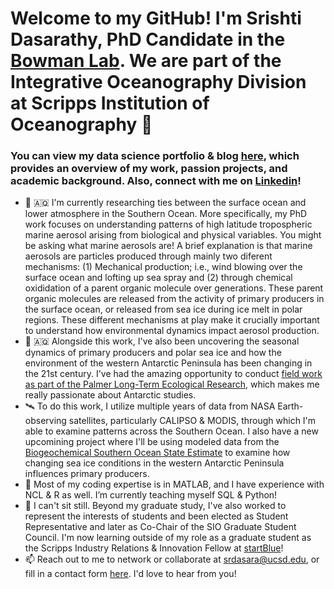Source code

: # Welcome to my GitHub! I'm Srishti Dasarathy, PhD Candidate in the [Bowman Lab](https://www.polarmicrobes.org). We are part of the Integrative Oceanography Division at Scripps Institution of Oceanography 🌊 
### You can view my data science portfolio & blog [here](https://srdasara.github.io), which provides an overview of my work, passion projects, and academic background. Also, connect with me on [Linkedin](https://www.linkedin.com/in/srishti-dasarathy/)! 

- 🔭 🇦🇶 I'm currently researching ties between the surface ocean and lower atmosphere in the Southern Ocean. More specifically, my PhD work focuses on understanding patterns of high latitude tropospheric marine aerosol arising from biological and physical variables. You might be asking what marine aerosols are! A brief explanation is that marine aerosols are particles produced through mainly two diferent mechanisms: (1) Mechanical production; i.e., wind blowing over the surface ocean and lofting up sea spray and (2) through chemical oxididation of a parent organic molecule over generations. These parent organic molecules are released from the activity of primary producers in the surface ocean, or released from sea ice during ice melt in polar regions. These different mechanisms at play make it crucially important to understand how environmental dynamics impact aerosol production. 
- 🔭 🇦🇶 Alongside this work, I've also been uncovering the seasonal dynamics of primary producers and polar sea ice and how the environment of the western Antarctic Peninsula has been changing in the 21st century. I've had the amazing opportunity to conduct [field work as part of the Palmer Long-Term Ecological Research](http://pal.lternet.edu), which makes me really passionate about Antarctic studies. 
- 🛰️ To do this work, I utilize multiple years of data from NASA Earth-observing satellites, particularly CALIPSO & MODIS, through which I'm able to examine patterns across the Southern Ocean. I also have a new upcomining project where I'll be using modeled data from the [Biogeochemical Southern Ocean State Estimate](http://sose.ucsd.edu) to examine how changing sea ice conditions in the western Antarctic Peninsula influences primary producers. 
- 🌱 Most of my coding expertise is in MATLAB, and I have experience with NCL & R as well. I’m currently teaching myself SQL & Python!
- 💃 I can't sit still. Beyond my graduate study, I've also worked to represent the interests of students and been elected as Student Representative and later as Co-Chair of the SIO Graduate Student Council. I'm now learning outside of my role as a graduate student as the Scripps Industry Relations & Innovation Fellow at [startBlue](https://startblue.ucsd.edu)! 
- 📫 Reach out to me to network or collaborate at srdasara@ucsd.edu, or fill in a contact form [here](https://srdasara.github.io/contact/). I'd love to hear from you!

▸ **Task to carry out**:
The answer must consist of the entries above, reproduced word for word, without any pictures.

▸ **Answer**:
Source code

: # Welcome to my GitHub! I'm Srishti Dasarathy, PhD Candidate in the [Bowman Lab](https://www.polarmicrobes.org). We are part of the Integrative Oceanography Division at Scripps Institution of Oceanography 🌊 
### You can view my data science portfolio & blog [here](https://srdasara.github.io), which provides an overview of my work, passion projects, and academic background. Also, connect with me on [Linkedin](https://www.linkedin.com/in/srishti-dasarathy/)! 

- 🔭 🇦🇶 I'm currently researching ties between the surface ocean and lower atmosphere in the Southern Ocean. More specifically, my PhD work focuses on understanding patterns of high latitude tropospheric marine aerosol arising from biological and physical variables. You might be asking what marine aerosols are! A brief explanation is that marine aerosols are particles produced through mainly two diferent mechanisms: (1) Mechanical production; i.e., wind blowing over the surface ocean and lofting up sea spray and (2) through chemical oxididation of a parent organic molecule over generations. These parent organic molecules are released from the activity of primary producers in the surface ocean, or released from sea ice during ice melt in polar regions. These different mechanisms at play make it crucially important to understand how environmental dynamics impact aerosol production. 
- 🔭 🇦🇶 Alongside this work, I've also been uncovering the seasonal dynamics of primary producers and polar sea ice and how the environment of the western Antarctic Peninsula has been changing in the 21st century. I've had the amazing opportunity to conduct [field work as part of the Palmer Long-Term Ecological Research](http://pal.lternet.edu), which makes me really passionate about Antarctic studies. 
- 🛰️ To do this work, I utilize multiple years of data from NASA Earth-observing satellites, particularly CALIPSO & MODIS, through which I'm able to examine patterns across the Southern Ocean. I also have a new upcomining project where I'll be using modeled data from the [Biogeochemical Southern Ocean State Estimate](http://sose.ucsd.edu) to examine how changing sea ice conditions in the western Antarctic Peninsula influences primary producers. 
- 🌱 Most of my coding expertise is in MATLAB, and I have experience with NCL & R as well. I’m currently teaching myself SQL & Python!
- 💃 I can't sit still. Beyond my graduate study, I've also worked to represent the interests of students and been elected as Student Representative and later as Co-Chair of the SIO Graduate Student Council. I'm now learning outside of my role as a graduate student as the Scripps Industry Relations & Innovation Fellow at [startBlue](https://startblue.ucsd.edu)! 
- 📫 Reach out to me to network or collaborate at srdasara@ucsd.edu, or fill in a contact form [here](https://srdasara.github.io/contact/). I'd love to hear from you!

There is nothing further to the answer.